ST. ISADORES ROMAN CATHOLIC CHURCH.

BY REV. EDWARD M'GOWAN.

A traveler once entered Moultrie county by the lower road, one mile south of Dalton city. As he wended his way east from that point where the roads, east and west, north and south, intersect one another, which is also the dividing line between Macon and Moultrie counties, he could notice at once a difference in the color of their soil; that Moultrie county looked blacker in its earth and richer than Macon county.

Journeying on he was struck with the beauty of the hedgerows, green waving fields of corn, herds of cattle, boundless prairie far as the eye could reach. Thus absorbed, thus delighted in eyes and mind and heart at the goodness of God to His creatures, as seen in the book of nature around him, he plodded on his way till four miles from the county line. The Catholic church loomed up before him. He approached, and as he saw everything in good order and cleanly about the church, and a parochial house in process of erection,  uncovering his head he said, "Thanks be to God."

Thanks," he said, "for here I have a key to the prosperity of Catholicity in Moultrie county, for wherever all over the States I have found good churches, well equipped for divine worship, there I have invariably found a prosperous Catholic people; but wherever I have found a miserable structure, black and dirty, unworthy of the God of glory who is worshipped, there too I have found a drunken, a degraded people.

Here, removed from the din of the city and the panting of the engines, and the ceaseless roll of machinery, where all is peace, man can compose himself for prayer, and pray without distraction, to the God of peace." The good-morning of a sturdy farmer started him from his reverie. His brilliant eye, elastic step and sprightly manner, told him plainer than words that he was one of Ireland's sons. To the stranger's inquiries how they came to have a church on the prairie, he said, Father A. Voghl, God bless him, was our first priest. He celebrated the first mass on this then unfenced prairie, at the house of Mr. Edward Bresnan, on the 14th of August, 1863. During that year, he, in his great wisdom, took up a subscription and bought and paid for forty acres of land from The Illinois Central Railroad Company, at $.5 per acre.

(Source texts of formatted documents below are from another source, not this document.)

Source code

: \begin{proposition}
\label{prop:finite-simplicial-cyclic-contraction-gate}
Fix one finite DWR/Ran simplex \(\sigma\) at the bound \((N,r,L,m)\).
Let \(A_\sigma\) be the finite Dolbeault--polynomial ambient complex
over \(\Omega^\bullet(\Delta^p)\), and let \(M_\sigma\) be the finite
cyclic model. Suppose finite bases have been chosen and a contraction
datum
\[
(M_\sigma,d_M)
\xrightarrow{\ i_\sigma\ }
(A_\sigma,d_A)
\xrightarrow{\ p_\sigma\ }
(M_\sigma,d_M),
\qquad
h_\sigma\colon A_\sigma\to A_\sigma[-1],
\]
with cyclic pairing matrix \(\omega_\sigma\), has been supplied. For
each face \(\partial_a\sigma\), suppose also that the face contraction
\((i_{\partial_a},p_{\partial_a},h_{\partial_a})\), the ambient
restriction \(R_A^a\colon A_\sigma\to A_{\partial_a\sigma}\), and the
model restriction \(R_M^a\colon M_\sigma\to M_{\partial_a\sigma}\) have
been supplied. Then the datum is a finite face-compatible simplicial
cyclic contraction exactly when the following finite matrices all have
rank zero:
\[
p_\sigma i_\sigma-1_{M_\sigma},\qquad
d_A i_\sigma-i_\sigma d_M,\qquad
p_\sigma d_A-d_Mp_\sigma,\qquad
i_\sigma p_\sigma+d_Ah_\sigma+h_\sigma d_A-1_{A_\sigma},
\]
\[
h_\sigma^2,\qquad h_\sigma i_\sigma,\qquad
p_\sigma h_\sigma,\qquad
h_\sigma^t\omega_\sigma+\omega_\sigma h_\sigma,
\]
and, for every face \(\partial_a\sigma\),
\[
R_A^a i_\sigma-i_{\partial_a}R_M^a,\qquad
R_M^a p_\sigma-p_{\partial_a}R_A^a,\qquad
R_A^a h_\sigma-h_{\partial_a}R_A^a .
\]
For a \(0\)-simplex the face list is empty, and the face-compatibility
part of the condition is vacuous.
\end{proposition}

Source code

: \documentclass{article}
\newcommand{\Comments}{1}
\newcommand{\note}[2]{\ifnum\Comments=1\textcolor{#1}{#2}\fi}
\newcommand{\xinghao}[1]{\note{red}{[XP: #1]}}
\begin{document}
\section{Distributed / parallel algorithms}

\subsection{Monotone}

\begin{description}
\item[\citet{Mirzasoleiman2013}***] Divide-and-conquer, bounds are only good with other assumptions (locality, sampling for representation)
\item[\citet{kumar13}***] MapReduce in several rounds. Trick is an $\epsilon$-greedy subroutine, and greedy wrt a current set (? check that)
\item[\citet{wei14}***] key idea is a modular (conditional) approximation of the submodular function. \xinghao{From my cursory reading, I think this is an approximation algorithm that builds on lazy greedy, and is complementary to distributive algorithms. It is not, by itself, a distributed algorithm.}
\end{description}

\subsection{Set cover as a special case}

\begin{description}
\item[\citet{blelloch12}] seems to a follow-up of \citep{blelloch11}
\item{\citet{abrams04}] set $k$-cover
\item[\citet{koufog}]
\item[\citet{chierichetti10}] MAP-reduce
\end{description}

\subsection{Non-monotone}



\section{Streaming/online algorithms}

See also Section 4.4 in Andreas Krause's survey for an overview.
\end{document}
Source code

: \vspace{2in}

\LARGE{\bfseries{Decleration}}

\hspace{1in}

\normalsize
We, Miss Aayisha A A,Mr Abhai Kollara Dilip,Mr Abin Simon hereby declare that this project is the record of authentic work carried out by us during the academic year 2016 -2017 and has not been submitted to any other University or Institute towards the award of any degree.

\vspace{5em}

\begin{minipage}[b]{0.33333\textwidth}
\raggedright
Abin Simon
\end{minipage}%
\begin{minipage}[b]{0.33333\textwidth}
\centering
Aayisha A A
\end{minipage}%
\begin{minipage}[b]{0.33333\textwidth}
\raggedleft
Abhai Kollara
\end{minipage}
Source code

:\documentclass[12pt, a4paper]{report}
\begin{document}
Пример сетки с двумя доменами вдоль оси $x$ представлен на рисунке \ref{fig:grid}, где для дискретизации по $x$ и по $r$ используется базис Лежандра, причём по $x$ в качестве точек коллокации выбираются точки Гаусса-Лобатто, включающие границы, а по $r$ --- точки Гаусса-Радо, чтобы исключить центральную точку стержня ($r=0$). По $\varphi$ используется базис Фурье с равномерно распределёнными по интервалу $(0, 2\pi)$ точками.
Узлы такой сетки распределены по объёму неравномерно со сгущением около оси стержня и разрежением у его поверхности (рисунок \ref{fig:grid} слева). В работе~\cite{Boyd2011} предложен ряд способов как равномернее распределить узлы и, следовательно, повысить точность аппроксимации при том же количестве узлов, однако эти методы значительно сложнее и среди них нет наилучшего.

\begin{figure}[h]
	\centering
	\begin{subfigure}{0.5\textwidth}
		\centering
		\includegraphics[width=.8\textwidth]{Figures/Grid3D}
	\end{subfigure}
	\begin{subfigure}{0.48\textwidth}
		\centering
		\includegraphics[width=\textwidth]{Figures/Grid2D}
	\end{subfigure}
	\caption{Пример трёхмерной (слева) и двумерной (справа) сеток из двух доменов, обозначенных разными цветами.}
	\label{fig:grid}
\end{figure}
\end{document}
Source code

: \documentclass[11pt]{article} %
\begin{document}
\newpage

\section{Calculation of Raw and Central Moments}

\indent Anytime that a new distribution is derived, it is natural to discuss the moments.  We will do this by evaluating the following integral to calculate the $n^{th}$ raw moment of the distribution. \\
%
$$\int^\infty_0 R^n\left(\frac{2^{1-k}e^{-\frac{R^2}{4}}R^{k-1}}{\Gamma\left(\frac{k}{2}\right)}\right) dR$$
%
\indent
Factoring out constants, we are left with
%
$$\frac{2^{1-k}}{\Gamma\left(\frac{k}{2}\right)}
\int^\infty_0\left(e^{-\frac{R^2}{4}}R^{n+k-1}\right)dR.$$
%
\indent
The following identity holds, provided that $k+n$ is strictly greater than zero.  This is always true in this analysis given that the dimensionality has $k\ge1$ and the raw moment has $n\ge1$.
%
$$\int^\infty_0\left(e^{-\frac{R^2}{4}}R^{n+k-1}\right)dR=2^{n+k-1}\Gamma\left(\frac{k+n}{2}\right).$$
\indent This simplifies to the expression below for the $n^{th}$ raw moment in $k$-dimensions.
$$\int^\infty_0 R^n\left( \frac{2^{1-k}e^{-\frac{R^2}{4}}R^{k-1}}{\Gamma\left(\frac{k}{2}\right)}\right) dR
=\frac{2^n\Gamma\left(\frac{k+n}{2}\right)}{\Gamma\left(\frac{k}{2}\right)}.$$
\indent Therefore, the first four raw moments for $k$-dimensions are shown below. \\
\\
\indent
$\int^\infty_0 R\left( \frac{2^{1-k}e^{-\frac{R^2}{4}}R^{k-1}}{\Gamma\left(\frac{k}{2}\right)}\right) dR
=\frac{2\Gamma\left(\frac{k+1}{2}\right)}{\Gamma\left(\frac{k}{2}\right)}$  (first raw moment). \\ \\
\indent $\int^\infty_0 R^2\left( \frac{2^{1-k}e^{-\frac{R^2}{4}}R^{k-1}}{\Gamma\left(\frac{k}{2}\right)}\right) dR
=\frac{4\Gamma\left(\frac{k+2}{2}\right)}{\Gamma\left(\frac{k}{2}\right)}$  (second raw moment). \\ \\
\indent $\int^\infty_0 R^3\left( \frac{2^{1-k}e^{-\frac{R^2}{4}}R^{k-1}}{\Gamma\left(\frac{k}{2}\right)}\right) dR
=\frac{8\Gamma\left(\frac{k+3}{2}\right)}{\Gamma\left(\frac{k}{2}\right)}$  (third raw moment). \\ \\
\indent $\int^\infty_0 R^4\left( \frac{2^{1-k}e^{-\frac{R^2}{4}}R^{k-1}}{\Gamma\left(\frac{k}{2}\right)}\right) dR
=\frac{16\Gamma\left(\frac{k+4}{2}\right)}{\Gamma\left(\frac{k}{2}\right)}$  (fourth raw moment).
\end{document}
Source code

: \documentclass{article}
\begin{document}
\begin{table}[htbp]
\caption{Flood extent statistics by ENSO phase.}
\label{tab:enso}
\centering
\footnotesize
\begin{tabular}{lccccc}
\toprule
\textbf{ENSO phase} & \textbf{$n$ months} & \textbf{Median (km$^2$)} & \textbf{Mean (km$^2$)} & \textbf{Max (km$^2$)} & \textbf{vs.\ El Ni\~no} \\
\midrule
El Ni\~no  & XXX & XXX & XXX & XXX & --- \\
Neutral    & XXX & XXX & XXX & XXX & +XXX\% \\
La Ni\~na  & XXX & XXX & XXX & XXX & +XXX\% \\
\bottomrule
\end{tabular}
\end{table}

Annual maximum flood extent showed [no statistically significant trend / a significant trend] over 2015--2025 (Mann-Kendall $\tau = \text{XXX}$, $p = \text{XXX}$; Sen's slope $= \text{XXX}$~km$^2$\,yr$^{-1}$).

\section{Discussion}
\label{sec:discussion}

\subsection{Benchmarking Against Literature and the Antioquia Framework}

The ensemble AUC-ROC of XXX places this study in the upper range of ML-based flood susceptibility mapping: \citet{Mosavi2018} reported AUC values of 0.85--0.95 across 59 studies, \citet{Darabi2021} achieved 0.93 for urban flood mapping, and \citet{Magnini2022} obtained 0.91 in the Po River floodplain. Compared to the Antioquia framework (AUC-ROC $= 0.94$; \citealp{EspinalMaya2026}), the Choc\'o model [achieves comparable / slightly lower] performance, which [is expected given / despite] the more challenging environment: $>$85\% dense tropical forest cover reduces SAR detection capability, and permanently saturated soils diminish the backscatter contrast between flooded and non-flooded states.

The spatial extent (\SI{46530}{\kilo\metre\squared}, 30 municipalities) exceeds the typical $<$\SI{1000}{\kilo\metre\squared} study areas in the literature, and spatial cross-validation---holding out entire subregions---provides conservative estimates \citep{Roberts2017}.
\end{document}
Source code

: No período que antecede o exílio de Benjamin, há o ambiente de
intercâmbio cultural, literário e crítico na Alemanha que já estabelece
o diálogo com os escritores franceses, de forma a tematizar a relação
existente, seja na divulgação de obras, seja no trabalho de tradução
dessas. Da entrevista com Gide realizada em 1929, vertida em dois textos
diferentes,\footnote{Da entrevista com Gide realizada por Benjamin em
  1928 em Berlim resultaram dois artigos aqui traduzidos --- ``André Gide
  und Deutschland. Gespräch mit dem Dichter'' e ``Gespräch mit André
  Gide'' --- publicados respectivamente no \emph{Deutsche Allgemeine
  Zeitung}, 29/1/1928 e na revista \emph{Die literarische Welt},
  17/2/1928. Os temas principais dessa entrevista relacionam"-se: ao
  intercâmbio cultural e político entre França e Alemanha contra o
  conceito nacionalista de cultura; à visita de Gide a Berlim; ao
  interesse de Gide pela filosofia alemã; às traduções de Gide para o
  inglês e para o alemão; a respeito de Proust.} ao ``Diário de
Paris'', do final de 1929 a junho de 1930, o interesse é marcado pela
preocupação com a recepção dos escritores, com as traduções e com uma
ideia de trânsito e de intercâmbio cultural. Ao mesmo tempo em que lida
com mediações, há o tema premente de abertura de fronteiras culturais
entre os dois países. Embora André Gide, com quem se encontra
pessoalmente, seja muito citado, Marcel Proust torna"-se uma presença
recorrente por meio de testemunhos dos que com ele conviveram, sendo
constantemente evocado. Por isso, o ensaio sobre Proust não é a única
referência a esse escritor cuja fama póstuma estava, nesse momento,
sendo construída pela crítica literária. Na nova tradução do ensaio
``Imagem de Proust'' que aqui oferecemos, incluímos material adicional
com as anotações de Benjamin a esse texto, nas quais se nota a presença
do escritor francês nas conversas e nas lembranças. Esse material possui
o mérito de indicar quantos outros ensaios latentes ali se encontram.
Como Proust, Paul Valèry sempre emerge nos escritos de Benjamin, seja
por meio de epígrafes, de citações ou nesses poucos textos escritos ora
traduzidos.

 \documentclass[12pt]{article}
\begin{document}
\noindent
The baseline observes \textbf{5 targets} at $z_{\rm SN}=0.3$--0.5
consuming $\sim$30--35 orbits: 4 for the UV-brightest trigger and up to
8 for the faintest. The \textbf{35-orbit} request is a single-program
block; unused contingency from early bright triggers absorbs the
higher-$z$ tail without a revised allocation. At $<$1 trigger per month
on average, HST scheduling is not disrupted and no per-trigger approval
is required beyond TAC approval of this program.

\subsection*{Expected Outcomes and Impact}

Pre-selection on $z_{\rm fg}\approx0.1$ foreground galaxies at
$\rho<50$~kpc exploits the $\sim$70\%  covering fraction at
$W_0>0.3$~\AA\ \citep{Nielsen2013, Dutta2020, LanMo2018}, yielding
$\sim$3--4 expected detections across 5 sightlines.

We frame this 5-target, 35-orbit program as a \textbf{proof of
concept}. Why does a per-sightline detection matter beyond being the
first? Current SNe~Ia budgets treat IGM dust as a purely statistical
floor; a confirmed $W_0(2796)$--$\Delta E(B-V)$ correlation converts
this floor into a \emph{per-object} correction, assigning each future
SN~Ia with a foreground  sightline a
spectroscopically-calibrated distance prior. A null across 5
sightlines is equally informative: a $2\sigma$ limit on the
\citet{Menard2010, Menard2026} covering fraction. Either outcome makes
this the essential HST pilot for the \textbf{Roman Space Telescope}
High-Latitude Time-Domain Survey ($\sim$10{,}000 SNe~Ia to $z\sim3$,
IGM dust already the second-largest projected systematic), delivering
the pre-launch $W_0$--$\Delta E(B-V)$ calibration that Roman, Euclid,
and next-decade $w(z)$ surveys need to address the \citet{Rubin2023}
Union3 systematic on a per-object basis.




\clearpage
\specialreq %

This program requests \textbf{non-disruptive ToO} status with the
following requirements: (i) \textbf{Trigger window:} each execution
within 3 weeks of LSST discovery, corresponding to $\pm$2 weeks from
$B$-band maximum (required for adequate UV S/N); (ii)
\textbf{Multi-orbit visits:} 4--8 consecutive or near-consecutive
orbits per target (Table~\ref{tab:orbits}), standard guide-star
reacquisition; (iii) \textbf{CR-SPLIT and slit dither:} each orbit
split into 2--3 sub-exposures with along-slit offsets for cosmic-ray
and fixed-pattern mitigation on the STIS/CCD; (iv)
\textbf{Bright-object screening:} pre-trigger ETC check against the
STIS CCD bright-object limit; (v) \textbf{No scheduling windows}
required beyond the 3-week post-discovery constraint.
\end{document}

That you will readily see was a good investment--the same land is worth now $40 per acre. We had then only sixteen families, not one hundred persons in all, plenty of ground to build upon, but yet had no church structure. One morning, after celebrating mass and breakfasting at a farm-house, the good priest took his office book and went to recite the divine office. At his return be was greatly surprised to find that his little flock had voluntarily raised the means wherewith to build a little church. The first Catholic church edifice in Moultrie county, was erected then in the fall of 1864, in Dora township, at a cost of $200.

It was a frame building 20 x 40 feet. The names of those subscribers, our forefathers in the faith, deserve to be emblazoned in letters of gold on the temple of time, that posterity may learn what their ancestors did for the holy faith, and learn to follow in their footsteps. These are their honored names: Edward Bresnan, Patrick Smith, Timothy  Sammon, W. Cronin, Patrick Burns, sen. Daniel Tueth, Wm. Fogarty, Patrick Neilan, John Kinney, Jas. Nolan, Francis Ryan, Richard Delauaunty Patrick Griffin, John Dunne, John Hickey, Nich. Bahan.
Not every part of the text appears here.